Un año más, el discurso de nochebuena del rey español en ETB. Dicen que es el último servicio a la causa del fiel aguador Gunga Din, también conocido como Alberto Surio. Sé que va a parecer sorprendente, pero le presento mis respetos. Es admirable su determinación de morir con las botas puestas defendiendo los principios y los valores por los que le invistieron capataz de Txorilandia. No hay un solo pero que ponerle a su argumentación para volver a atizarnos la parrapla del paquidermicida: coherencia. Si ahora no lo hiciera, estaría reconociendo que no debió hacerlo en todas las demás ocasiones. Parecería, incluso, que estaría pidiendo perdón o buscándose el favor de los que repartan los azucarillos en lo sucesivo. Lejos de ello, como los legionarios que saludaban al César antes de ir a dejarse desollar, ha dado un paso al frente y, sin que nadie se lo pidiera ni se lo vaya a agradecer, se ha colocado en el paredón.

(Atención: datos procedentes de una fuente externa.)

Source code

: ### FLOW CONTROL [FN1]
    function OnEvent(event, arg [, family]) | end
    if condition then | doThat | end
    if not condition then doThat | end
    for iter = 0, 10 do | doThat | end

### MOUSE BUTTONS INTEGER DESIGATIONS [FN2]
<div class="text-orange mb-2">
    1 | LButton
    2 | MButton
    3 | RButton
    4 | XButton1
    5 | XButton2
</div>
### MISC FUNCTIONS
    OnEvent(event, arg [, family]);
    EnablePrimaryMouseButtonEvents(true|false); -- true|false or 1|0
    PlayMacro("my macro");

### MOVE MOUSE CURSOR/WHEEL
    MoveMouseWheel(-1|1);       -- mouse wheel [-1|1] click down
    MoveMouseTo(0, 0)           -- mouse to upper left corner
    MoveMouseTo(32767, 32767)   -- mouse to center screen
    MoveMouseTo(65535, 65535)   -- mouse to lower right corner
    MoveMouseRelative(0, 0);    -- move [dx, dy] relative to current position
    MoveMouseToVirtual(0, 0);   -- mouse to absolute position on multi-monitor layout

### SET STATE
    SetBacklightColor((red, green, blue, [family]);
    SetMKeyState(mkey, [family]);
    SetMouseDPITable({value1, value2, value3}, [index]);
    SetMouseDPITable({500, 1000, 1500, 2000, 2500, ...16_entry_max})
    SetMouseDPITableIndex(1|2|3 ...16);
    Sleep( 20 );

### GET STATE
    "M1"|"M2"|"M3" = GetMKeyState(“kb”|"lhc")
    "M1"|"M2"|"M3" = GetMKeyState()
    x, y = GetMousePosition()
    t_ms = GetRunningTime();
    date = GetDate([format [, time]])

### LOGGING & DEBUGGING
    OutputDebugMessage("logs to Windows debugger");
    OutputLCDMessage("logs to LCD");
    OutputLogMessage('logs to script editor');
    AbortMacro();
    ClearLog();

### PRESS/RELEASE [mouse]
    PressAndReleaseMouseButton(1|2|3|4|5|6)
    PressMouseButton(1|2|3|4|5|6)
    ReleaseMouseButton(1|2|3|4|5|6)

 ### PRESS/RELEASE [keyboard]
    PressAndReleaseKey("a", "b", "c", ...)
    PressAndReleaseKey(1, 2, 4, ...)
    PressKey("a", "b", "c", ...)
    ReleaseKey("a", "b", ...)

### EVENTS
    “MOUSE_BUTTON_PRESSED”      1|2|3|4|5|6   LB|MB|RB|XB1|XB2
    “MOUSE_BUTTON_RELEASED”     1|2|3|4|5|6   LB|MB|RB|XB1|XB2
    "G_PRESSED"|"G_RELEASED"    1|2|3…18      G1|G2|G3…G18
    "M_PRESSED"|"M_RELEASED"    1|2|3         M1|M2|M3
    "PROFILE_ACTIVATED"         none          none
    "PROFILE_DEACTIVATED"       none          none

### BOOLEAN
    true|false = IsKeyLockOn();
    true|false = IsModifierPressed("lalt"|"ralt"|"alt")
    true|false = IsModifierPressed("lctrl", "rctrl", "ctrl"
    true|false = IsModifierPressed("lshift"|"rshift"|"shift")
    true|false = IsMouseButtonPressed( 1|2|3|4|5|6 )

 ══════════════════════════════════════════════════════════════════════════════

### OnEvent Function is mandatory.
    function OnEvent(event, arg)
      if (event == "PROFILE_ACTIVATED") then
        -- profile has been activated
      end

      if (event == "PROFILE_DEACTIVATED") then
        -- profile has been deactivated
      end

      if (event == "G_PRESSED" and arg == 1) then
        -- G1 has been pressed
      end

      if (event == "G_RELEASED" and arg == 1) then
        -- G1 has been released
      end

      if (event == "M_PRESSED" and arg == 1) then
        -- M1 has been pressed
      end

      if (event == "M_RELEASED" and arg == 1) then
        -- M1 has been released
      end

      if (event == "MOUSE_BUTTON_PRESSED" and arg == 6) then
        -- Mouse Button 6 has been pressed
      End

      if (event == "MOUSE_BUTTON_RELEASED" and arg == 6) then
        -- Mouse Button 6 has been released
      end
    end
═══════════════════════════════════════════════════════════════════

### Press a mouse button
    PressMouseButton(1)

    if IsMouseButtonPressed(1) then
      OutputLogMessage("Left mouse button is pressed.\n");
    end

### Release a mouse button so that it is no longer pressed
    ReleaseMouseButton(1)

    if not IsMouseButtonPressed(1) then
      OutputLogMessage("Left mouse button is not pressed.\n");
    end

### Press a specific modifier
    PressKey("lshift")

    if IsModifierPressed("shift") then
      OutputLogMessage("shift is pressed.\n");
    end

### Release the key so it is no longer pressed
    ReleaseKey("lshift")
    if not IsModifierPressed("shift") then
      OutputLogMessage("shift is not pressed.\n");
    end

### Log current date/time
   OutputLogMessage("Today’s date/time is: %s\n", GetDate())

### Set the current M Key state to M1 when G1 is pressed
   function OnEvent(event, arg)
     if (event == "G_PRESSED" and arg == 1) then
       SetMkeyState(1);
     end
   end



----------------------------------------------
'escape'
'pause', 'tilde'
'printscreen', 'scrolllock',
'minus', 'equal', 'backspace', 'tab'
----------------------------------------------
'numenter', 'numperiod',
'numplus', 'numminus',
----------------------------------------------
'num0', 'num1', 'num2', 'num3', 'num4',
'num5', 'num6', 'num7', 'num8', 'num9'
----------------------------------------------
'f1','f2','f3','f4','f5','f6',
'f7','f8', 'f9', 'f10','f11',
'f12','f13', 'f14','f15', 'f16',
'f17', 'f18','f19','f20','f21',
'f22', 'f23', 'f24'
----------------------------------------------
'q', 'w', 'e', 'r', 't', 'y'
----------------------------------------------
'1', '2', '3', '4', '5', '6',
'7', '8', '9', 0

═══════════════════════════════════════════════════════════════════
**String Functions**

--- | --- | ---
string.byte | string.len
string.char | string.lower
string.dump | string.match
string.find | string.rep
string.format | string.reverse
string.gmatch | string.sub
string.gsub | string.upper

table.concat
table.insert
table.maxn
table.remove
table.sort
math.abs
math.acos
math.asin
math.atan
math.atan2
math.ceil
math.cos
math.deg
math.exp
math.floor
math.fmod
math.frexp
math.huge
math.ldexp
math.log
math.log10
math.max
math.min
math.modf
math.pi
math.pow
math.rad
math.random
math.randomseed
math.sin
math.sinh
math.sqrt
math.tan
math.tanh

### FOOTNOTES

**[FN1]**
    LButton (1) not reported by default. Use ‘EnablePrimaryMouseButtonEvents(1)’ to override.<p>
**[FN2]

Por sorteo o meritoriaje, me tocaría un puesto en el pelotón de fusilamiento dialéctico, pero renuncio ante el lirismo casi enternecedor que encierra el gesto de Surio. Entiéndaseme, no es que me parezca ni medio bien que la televisión pública vasca vaya de paleta y cortesana, hincándose de hinojos ante el Borbón. Eso me revienta como al que más. Ocurre que, una vez destilada la bilis y comprobado que el alcance real de la afrenta es una minucia, no puedo dejar de apreciar que, por poco que me guste, la decisión se basa en unas convicciones firmes.
Lo valoro más aun cuando compruebo que se ha quedado como el último de Filipinas. Mientras el rancho grande ofrece de un tiempo a esta parte un bochornoso espectáculo de ciabogas, recolocaciones de paquete ideológico, borrado de huellas, afectos mutantes y culos en estampida por su salvación, solo resiste, qué curioso, el de lo más alto del organigrama. Será que la navidad me ablanda, pero yo le encuentro mucho mérito.